Twelve aviation associations have written a joint letter to Secretary Janet Napolitano urging the U.S. Department of Homeland Security (DHS) to meet its commitment and complete the rulemaking on repair station security by the fourth quarter.
“It is well past time for a regulatory framework for repair station security to be finalized. Congress first mandated action on this rule in 2003 and it has now turned into one of the longest, ongoing policy sagas in aviation,” said Pete Bunce, president and CEO of the General Aviation Manufacturers Association. “Delays in finalizing this rule are keeping aviation businesses from fully competing in emerging markets. Our government needs to get moving on this issue to further security and support economic growth in the industry. We need Secretary Napolitano’s unwavering assurance that this rule will be out this year.”
Congress established a requirement that the Transportation Security Administration (TSA) establish a regulatory framework for repair station security in 2003. In 2007 Congress created a prohibition, beginning in 2008, against the FAA certification of foreign repair stations unless the rulemaking was completed. Both the House and Senate Appropriations Committees have included language in their respective FY2013 appropriations reports supporting final action on this rule by year-end.
The August 20 letter points out that the TSA stated that the repair station security rule would be completed in the fourth quarter of 2012. “Since that time, we understand that the TSA has completed its work on the rule and sent it to the DHS for review. The undersigned associations want to underscore how important it is that DHS and OMB [Office of Management and Budget] complete consideration in a manner that will permit the repair station security rule to be finalized in the time frame provided by TSA,” said the industry groups.
James Coyne, president and CEO of the National Air Transportation Association, told AIN in an exclusive interview, “There are only three things holding up the rulemaking process: politics, politics and politics. Union constituencies are opposed to this and talk it up as much as possible. This whole thing is disgraceful; this is an issue of circumventing the checks and balances of our government. Congress passed the law but the executive branch is dragging its feet pandering to their constituencies who oppose it. It could have been done in six months if they’d wanted to, but it’s been almost ten years.”

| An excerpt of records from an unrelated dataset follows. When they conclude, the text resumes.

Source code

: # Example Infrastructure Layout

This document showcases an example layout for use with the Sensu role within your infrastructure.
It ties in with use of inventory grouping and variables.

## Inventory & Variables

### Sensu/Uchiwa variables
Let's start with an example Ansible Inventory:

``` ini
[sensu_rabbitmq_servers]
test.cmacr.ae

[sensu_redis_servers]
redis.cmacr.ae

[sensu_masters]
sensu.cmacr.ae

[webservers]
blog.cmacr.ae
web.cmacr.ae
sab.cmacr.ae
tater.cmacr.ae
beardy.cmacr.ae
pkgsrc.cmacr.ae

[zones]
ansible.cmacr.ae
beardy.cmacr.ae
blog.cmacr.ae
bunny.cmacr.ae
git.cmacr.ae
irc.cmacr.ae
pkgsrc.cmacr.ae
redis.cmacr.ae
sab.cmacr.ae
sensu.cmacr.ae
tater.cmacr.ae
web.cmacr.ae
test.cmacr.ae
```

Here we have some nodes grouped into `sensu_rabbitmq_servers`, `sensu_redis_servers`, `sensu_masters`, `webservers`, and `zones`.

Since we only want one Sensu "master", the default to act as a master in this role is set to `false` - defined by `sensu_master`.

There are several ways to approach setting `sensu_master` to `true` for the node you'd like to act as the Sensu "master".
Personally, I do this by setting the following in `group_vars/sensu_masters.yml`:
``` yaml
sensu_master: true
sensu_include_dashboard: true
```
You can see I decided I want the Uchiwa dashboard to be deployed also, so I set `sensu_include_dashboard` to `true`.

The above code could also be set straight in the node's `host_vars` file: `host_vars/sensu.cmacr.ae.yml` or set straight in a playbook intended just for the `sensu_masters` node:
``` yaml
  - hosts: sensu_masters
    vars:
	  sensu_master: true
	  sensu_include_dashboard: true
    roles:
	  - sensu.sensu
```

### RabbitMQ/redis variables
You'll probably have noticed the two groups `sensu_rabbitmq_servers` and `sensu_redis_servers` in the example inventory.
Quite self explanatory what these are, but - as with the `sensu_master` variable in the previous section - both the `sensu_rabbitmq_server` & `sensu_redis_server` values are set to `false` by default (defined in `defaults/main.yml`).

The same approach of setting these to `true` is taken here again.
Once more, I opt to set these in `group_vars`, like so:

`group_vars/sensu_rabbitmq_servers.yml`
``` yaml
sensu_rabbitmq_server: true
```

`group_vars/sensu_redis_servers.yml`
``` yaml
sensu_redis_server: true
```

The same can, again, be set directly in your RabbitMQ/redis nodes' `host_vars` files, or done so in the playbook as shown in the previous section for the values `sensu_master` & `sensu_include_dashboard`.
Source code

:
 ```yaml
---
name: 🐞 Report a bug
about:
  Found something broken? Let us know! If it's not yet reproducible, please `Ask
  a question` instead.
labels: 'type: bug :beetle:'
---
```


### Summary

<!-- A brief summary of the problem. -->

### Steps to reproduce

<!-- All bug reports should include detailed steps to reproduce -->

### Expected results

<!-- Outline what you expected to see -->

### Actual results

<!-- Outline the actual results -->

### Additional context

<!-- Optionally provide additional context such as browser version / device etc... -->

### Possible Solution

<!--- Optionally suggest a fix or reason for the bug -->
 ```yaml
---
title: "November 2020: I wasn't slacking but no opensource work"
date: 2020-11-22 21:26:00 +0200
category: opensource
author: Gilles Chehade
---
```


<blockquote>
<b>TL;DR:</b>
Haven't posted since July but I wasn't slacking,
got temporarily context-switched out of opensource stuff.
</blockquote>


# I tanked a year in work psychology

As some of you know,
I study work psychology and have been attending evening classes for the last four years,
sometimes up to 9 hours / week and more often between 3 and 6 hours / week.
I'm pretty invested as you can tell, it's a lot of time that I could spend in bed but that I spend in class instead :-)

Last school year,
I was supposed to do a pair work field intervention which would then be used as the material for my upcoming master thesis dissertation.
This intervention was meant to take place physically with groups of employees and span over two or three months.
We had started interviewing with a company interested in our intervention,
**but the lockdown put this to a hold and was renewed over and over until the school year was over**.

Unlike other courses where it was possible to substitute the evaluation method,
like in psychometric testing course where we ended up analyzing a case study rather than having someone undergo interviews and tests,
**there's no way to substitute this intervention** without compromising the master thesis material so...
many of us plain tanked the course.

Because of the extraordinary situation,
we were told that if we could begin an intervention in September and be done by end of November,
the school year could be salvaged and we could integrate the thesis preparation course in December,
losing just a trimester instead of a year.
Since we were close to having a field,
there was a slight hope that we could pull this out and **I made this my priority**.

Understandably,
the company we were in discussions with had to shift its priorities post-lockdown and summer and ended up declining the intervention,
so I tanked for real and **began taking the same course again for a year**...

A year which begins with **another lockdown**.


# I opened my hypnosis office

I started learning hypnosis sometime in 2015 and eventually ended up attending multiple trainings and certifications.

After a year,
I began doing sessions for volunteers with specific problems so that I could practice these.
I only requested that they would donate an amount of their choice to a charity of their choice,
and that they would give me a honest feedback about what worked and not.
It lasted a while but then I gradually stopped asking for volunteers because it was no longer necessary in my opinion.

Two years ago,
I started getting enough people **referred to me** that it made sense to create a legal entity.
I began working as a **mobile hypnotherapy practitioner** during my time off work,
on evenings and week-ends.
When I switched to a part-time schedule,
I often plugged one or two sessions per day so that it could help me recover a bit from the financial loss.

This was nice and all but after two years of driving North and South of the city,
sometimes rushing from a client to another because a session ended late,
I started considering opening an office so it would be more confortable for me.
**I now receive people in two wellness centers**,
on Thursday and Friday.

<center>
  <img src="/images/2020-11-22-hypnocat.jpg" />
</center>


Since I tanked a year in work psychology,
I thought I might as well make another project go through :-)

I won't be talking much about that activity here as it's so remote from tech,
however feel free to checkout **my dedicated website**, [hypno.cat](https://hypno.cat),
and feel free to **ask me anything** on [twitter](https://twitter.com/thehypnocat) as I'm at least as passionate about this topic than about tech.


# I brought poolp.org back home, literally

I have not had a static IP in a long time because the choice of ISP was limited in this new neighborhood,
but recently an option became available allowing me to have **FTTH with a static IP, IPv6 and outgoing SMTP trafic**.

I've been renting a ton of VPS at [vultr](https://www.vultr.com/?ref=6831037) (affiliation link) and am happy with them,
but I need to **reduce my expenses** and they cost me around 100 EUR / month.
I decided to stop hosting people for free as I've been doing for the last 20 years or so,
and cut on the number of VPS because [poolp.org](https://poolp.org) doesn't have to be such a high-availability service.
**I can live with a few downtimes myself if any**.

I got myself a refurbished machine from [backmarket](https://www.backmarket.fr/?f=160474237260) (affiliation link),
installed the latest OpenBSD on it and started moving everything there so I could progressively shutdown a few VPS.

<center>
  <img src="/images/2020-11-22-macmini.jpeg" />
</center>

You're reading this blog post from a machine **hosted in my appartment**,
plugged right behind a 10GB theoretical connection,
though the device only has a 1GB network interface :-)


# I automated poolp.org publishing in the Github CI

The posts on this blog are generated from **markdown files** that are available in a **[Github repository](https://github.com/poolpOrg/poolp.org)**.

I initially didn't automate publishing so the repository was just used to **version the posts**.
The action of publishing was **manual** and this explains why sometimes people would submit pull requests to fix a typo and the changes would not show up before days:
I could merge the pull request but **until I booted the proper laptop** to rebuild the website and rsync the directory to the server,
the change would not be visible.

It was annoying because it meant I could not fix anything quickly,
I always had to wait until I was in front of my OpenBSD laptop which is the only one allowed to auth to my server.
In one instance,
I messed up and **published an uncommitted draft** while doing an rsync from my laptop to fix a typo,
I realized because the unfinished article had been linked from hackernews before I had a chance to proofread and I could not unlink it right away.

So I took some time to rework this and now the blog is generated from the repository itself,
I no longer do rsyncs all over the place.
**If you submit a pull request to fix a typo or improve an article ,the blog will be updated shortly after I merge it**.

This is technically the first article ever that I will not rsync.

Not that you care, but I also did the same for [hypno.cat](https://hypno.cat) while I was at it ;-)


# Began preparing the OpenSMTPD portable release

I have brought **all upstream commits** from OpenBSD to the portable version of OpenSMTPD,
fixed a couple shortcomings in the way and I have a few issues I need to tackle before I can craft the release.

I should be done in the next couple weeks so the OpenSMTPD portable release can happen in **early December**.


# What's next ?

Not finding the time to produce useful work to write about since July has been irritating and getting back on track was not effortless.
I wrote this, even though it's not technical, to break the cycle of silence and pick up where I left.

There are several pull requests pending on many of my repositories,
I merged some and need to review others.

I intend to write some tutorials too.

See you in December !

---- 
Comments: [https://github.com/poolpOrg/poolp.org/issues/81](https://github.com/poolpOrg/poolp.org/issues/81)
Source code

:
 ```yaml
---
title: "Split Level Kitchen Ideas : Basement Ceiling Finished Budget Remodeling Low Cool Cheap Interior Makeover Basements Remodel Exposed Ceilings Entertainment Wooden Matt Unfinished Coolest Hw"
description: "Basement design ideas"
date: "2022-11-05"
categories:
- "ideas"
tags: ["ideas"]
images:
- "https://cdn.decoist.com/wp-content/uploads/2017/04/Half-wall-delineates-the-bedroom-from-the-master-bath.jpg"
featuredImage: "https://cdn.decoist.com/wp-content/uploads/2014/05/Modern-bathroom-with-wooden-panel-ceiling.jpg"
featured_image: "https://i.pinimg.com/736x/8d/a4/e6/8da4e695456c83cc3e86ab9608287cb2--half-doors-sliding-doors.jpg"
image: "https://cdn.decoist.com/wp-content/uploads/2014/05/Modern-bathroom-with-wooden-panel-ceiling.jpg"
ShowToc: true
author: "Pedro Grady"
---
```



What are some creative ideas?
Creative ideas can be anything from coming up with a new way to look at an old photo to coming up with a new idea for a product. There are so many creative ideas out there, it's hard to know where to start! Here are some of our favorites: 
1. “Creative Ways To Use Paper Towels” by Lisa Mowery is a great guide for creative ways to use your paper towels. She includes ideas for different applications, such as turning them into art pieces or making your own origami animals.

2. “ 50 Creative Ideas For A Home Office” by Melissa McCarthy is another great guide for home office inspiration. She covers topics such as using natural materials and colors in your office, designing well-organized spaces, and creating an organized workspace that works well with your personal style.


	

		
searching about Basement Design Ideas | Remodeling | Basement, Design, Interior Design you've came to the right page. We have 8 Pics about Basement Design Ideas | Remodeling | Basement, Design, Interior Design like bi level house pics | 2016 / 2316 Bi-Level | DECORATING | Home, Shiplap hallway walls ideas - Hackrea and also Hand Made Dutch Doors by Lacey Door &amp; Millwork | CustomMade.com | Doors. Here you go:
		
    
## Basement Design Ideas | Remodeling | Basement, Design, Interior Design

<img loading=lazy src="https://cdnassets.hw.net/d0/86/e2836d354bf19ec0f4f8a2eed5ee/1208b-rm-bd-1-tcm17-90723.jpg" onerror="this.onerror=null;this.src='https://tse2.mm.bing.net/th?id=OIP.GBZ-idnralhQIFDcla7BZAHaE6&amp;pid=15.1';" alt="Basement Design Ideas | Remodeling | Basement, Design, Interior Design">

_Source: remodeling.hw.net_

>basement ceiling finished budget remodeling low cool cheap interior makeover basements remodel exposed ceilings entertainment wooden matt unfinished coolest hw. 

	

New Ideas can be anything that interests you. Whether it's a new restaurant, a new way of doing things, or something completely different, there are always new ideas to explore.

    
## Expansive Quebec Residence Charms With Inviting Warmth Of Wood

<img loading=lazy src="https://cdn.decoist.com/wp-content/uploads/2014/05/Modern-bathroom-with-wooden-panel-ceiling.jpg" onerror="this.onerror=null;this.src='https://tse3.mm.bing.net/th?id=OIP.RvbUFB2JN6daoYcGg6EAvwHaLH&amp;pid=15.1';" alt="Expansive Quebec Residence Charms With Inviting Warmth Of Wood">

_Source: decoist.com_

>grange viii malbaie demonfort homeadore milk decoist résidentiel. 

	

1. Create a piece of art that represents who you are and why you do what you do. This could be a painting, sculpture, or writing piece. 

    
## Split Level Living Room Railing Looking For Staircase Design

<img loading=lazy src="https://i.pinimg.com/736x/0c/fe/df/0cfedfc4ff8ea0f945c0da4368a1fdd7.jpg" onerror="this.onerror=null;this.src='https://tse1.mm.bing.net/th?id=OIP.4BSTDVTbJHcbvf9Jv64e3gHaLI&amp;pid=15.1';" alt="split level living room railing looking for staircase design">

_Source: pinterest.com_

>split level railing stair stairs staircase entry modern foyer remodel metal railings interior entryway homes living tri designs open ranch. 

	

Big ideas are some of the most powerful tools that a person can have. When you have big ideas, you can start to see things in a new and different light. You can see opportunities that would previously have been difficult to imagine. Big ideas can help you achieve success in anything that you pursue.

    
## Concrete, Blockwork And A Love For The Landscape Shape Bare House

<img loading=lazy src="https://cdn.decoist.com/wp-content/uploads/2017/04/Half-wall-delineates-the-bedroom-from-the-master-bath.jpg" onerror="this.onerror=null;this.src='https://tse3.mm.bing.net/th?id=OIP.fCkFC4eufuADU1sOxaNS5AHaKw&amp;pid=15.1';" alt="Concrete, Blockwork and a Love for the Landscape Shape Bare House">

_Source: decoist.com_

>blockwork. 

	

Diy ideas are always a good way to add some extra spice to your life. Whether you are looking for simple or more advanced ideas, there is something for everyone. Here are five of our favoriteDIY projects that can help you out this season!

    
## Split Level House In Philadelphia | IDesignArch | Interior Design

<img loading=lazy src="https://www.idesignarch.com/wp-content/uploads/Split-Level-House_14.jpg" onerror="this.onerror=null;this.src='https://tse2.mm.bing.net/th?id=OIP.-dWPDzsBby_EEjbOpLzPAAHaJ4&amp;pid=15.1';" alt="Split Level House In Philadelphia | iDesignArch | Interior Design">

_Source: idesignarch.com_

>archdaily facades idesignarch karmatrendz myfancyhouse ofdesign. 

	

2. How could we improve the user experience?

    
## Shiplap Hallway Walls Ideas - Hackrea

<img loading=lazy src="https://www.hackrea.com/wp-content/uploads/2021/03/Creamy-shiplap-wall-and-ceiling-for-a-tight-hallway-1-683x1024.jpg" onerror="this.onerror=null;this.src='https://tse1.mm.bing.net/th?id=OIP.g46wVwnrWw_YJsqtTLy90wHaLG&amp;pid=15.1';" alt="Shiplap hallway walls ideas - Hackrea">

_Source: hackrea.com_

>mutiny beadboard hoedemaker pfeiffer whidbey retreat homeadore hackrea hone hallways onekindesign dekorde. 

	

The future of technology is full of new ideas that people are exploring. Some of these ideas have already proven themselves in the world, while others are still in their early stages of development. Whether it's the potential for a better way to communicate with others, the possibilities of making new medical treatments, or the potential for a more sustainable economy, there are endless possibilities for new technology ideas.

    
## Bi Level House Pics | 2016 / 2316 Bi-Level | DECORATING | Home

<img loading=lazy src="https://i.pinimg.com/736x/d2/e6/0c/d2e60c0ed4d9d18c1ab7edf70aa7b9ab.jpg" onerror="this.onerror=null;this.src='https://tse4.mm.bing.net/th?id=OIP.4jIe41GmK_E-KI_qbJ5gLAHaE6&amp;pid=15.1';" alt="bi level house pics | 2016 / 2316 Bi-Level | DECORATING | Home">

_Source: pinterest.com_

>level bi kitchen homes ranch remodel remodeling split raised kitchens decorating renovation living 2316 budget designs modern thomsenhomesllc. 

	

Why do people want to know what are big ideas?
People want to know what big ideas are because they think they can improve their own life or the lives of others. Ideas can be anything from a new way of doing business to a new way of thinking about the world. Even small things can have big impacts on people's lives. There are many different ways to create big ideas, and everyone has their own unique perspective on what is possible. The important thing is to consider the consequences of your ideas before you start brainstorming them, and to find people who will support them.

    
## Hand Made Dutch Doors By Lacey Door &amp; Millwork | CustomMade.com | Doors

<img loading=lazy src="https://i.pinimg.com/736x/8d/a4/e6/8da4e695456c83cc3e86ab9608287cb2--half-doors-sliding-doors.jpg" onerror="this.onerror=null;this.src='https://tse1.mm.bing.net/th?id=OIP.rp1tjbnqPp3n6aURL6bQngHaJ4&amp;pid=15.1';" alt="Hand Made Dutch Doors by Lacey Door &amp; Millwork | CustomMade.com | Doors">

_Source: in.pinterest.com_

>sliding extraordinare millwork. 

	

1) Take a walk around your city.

Daniel Fisher, vice president of legislative affairs for the Aeronautical Repair Station Association, warned of dire consequences for further delays, telling AIN, “As we once again approach an important deadline for finalizing the repair station security rules it is imperative that the TSA fully understand the consequences its inaction is having on the aviation maintenance industry. While the FAA is prohibited from certifying new foreign repair stations, U.S. aerospace companies of all sizes are paying the price. Punishing industry and preventing economic growth because of bureaucratic delay is unacceptable and must end.”
Signatories of the letter also include the Aerospace Industries Association, Aircraft Owners and Pilots Association, Airlines for America, Cargo Airline Association, Helicopter Association International, National Air Carrier Association, NBAA, National Association of State Aviation Officials and the Regional Airline Association.